Na razie nie wie ani brat, ani teściowie, ani nawet moje dwie najbliższe przyjaciółki. Jak prenatalne wyjdą ok, może się wtedy odważę powiedzieć. A znając jyz siebie może znowu będę zwlekać z tygodnia na tydzień ze strachu :/


Tak to już z nami jest ja na początku też nie chciałam nikomu nic powiedzieć
Mąż wiedział bo nie ukryłabym przed nim wozi mnie do lekarza a przy moim tragicznym początku nie dało by rady .
Rodzina dowiedziała się w późniejszym czasie chyba 3 miesiąc oprócz mamy,teściowej i szwagierki bo jestem z nią zżyta.

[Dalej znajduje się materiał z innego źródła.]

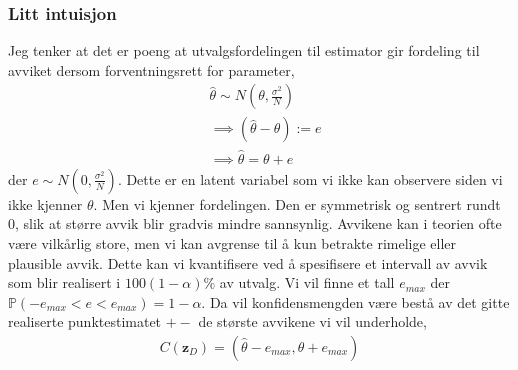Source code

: \subsubsection{Litt intuisjon}
Jeg tenker at det er poeng at utvalgsfordelingen til estimator gir fordeling til avviket dersom forventningsrett for parameter,
\begin{align}
&\hat{\theta}\sim N\left(\theta, \frac{\sigma^2}{N}\right) \\
&\implies (\hat{\theta}-\theta):=e  \\
&\implies \hat{\theta}=\theta + e
\end{align}
der $e \sim N\left(0, \frac{\sigma^2}{N}\right)$. Dette er en latent variabel som vi ikke kan observere siden vi ikke kjenner $\theta$. Men vi kjenner fordelingen. Den er symmetrisk og sentrert rundt $0$, slik at større avvik blir gradvis mindre sannsynlig. Avvikene kan i teorien ofte være vilkårlig store, men vi kan avgrense til å kun betrakte rimelige eller plausible avvik. Dette kan vi kvantifisere ved å spesifisere et intervall av avvik som blir realisert i $100(1-\alpha)\%$ av utvalg. Vi vil finne et tall $e_{max}$ der $\mathbb{P}(-e_{max}<e<e_{max}) = 1-\alpha$. Da vil konfidensmengden være bestå av det gitte realiserte punktestimatet $+-$ de største avvikene vi vil underholde,
\begin{align}
C(\mathbf{z}_D) = (\hat{\theta}-e_{max}, \hat{\theta}+e_{max})
\end{align}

Koleżanki to chyba po prenatalnych.
 
Dobra to już teraz jak mogę pytać bez ogródek, a nie prosić @Marthi, żeby kogoś o coś dla mnie podpytała :D to oficjalnie pytam:
1. Jak długo każda z Was brała Gluckophage i w jakiej dawce?
2. @Porzeczka1234 @iveo @magda1208 @Maciejka78 Wy miałyście 15 encortonu - od kiedy schodziłyście, jak i do którego momentu? Jak kogoś pominęłam kto brał 15 to tez proszę o info :)

Ja miałam zalecenie od Maliny do 12 tyg -15 później 0,5 tabletki do 17tyg. Za namową dziewczyn brałam do 20tyg. Schodziłam po połowie dawki co tydzień.